Breast implants linked to cancer allowed in Canada despite ban in 40 countries
A woman who developed cancer after receiving textured breast implants is appalled that the surgical enhancements are still approved in Canada despite being banned in 40 countries, and she’s suing the implant-maker in hopes of protecting other women.
Terri McGregor from North Bay, Ont. underwent surgery to receive textured breast implants in 2009. Textured implants are covered with a rough, sandpaper-like exterior, which offer better adhesion to the body compared to smooth implants.
Two years after McGregor’s procedure, the U.S. Food and Drug Administration issued an alert about textured implants, warning patients of the potential heightened risk of developing anaplastic large cell lymphoma (ALCL).
McGregor, who discovered she had the lymphoma during a routine mammogram, says the manufacturer never warned her, even after the alert.
“I couldn’t believe that I had a medical device in me that could cause cancer that I didn’t know about,” McGregor told CTV News. She has since undergone surgery, four rounds chemotherapy and stem cell transplants to treat the cancer.

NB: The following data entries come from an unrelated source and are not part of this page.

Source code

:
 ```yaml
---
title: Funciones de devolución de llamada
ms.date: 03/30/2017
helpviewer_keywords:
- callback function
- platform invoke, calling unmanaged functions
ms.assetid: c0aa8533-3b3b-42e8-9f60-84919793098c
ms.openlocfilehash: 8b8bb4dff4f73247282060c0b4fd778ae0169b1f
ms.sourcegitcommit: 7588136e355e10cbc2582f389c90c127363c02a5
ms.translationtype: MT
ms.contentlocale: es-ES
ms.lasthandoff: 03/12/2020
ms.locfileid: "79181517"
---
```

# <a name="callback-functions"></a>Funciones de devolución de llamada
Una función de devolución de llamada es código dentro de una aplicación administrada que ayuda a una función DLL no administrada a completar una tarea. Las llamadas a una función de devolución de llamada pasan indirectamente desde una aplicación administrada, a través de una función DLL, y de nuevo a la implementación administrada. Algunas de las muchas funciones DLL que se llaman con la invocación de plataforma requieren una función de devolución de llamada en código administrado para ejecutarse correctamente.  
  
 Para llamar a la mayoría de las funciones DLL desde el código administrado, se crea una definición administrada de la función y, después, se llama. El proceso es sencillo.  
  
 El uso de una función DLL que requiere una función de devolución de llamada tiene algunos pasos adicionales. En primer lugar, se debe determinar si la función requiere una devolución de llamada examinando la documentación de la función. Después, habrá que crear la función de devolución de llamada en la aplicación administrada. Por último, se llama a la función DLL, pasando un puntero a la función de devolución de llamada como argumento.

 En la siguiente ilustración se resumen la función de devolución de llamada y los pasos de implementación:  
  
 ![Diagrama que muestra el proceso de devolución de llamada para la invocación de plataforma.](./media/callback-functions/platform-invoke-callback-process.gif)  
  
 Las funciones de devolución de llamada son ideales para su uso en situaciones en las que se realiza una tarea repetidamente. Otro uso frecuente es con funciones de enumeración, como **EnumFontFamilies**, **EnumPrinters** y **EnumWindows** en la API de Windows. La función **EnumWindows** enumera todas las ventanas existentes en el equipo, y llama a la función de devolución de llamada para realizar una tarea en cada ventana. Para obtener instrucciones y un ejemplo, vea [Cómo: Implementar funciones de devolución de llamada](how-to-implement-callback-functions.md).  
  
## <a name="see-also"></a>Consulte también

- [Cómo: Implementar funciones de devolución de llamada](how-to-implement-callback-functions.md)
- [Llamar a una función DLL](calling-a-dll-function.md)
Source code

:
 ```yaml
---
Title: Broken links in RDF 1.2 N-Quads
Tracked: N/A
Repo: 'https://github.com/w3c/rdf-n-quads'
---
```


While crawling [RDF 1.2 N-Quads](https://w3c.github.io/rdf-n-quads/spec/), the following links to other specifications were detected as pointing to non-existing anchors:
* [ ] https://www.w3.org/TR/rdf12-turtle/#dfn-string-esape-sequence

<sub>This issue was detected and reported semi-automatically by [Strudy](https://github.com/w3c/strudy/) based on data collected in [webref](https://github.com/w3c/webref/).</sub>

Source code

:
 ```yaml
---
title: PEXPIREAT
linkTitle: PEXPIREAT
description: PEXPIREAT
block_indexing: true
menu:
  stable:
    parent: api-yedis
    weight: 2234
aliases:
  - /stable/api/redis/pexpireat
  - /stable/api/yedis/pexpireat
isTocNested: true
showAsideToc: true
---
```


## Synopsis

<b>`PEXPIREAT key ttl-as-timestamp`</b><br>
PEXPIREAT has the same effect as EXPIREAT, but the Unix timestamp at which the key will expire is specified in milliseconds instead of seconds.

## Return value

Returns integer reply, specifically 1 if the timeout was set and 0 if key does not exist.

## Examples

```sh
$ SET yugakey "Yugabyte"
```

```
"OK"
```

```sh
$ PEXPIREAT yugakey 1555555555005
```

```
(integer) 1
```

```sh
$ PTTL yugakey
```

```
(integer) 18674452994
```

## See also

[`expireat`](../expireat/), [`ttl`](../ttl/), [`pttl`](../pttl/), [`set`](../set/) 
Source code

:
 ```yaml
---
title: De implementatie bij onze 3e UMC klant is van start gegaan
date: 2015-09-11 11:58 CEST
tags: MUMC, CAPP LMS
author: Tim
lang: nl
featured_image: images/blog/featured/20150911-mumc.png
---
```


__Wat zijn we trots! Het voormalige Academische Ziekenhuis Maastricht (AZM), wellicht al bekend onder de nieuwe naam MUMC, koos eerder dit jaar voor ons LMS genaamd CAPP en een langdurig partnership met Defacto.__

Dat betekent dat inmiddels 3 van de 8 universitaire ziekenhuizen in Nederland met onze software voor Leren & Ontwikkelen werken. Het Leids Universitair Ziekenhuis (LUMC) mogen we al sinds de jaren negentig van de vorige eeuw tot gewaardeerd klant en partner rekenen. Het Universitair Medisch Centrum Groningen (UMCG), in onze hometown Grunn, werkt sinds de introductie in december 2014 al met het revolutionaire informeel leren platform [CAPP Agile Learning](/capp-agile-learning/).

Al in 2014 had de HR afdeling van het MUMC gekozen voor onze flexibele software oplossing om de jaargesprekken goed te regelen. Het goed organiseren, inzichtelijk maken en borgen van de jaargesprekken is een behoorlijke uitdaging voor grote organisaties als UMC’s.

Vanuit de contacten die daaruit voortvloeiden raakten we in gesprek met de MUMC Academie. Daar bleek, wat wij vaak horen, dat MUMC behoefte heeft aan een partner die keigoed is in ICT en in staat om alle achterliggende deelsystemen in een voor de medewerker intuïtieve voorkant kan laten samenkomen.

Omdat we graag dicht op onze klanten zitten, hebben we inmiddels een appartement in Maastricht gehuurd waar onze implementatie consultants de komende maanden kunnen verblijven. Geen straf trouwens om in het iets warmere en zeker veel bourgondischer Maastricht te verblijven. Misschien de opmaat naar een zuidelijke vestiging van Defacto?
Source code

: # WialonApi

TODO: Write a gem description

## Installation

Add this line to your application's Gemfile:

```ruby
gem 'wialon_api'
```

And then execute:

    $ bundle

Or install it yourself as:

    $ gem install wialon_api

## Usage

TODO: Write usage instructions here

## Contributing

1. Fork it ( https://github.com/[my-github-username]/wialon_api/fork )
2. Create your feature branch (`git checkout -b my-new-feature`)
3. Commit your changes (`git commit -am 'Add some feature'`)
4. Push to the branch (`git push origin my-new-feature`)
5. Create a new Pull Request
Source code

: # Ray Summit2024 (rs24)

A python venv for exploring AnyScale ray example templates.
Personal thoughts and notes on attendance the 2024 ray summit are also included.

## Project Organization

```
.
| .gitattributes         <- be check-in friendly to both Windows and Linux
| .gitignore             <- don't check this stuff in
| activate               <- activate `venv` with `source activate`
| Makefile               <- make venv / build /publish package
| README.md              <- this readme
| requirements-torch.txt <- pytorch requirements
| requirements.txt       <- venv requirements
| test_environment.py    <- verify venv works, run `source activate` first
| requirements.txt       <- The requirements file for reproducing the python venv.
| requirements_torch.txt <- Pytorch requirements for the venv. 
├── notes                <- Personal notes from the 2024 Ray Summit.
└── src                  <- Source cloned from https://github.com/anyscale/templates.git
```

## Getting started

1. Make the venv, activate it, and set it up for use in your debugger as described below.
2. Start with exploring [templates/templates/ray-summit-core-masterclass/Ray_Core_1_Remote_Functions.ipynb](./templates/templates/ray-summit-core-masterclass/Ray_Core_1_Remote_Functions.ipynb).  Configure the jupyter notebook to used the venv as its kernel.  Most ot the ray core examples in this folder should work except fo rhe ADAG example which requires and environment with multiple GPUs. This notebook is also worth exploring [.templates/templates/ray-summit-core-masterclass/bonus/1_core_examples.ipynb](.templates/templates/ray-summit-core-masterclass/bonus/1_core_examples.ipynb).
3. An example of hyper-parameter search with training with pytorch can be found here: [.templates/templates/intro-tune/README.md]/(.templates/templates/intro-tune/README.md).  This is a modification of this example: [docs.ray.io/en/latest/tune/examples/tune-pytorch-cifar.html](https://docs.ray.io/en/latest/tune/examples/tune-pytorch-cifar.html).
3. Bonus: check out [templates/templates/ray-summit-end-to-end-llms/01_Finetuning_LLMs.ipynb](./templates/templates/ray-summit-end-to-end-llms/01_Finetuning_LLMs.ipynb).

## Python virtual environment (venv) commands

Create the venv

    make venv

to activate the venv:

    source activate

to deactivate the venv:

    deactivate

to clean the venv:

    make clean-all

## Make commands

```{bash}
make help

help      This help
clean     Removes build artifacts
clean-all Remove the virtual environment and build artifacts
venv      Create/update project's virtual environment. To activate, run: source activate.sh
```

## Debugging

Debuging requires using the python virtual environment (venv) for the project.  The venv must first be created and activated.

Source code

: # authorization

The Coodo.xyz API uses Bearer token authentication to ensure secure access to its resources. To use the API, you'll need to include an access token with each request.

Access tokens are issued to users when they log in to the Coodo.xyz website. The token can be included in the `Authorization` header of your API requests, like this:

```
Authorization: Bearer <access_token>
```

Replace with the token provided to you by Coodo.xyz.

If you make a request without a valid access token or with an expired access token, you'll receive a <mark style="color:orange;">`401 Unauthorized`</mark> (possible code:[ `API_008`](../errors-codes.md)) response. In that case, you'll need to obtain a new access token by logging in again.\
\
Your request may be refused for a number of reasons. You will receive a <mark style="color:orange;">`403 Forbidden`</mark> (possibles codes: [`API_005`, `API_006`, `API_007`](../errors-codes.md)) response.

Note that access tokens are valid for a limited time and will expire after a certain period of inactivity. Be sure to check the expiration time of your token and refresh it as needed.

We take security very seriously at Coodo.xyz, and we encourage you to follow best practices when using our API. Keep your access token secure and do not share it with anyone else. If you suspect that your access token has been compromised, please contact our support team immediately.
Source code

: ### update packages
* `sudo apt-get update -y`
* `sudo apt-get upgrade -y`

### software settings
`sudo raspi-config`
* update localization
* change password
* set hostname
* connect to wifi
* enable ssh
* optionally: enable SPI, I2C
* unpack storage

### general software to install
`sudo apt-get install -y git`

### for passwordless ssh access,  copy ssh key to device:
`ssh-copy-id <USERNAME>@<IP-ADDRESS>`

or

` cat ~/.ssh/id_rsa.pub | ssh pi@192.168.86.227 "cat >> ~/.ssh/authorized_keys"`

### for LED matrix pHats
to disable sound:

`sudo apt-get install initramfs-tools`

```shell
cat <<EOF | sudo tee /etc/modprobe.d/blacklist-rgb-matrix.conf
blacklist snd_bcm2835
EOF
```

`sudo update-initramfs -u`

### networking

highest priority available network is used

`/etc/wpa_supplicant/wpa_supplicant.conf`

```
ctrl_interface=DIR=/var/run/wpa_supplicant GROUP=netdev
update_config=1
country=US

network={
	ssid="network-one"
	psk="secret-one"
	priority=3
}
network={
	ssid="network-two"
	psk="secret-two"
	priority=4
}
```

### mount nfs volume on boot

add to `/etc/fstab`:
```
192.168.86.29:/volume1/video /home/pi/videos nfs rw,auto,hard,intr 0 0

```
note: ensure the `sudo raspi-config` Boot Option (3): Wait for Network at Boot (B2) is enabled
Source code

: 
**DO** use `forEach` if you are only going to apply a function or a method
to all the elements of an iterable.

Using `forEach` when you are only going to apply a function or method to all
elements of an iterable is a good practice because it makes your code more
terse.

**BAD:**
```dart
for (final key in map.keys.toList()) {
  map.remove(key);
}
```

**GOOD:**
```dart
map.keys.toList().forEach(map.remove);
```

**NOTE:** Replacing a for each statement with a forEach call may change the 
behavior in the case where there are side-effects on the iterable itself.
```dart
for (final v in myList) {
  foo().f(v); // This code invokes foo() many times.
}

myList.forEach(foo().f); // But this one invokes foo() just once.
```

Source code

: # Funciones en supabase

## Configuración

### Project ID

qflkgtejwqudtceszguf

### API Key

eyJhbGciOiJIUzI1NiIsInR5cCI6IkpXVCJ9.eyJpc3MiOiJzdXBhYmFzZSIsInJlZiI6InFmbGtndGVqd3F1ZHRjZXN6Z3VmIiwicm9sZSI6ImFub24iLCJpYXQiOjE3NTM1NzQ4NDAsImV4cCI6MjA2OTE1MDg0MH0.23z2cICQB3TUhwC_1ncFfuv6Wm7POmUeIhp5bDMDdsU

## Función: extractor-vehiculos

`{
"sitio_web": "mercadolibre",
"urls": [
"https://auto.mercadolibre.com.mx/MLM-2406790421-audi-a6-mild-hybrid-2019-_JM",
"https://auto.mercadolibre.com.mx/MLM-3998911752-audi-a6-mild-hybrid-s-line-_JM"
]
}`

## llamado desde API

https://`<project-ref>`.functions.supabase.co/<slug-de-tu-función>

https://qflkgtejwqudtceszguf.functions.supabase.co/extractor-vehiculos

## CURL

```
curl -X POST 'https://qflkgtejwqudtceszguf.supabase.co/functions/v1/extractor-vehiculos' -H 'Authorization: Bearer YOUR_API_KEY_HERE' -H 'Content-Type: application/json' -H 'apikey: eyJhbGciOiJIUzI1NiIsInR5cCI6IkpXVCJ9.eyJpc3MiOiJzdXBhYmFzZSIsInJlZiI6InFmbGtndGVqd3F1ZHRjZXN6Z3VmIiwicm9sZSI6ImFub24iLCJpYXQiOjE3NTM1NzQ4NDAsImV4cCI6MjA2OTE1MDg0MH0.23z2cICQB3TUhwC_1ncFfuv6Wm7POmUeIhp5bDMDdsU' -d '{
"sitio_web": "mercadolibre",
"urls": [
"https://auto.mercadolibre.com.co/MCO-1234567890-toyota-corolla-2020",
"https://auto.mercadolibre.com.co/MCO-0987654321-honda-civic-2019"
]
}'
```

Globally, there are now an estimated 688 cases of lymphoma linked to the implants, with about 28 confirmed cases in Canada. More women are being tested.
McGregor has made it her mission to warn other women of the risk. She’s suing the makers of the implant, alleging that they failed to issue warnings of the cancer risk.
Her lawyer, Tanya Pagliaroli, says McGregor could’ve avoided cancer entirely had she been properly informed.
“Had she known in 2011 she would have removed her implants, and she would’ve avoided the cancer that she ultimately was diagnosed with,” she said.
The World Health Organization recently listed ALCL as a unique disease entity and cited evidence linking the unique lymphoma to breast implants. Last month, regulatory authorities in France called for a ban of Allergan-brand textured implants and cautioned doctors about using them altogether.
Despite this, the implants are still available in Canada and the U.S.
But some provinces are stepping in to warn women and plastic surgeons about the risk. In Ontario, Quebec and Nova Scotia, women with textured implants are being contacted, and other provinces have asked doctors to monitor the situation.
On Monday, McGregor is among a group of Canadian women headed to Washington for an international meeting to discuss the risk. Health Canada officials will also be at the Washington meeting as they conduct their own safety review. Results of the probe are due in the coming weeks.
New research shows that textured implants are linked to a rising number of lymphoma cases around the world. Dr. Anand Deva, a plastic surgeon in Australia and co-author of a recent study, says his team found a 50 per cent rise globally.
“When it first came out we were told it’s extremely rare, it’s one in 3 million. Then it’s one in 500,000. Then it’s one in 30,000. Now it’s one in 7,000. In Australia, some implants carry a risk of one in 2,800.”
Dr. Deva says the rising number of cases and lawsuits are an opportunity to consider how these cosmetic devices are sold and marketed – and how problems are tracked.
“If we had a system whereby all implants were tracked and monitored, any adverse outcomes were reported – mandatory reporting of these outcomes .. and ultimately academics like myself have access to analyze this data, then that in some ways would be a perfect situation where hopefully we would avoid having this periodic crisis and patient suffering.”
McGregor is advocating for Canada and the U.S. to block use of textured implants.
“Those implants are still being used today in this country. Stop – it’s insanity,” she said.
Sheis also worried that women with symptoms related to ALCL may be told not to worry because the incidencerate is low, or that some cases are misdiagnosed as inflammatory breast cancer.
Estimates suggest that about 35 million people across the world have textured implants, with 1.5 million inserted last year alone.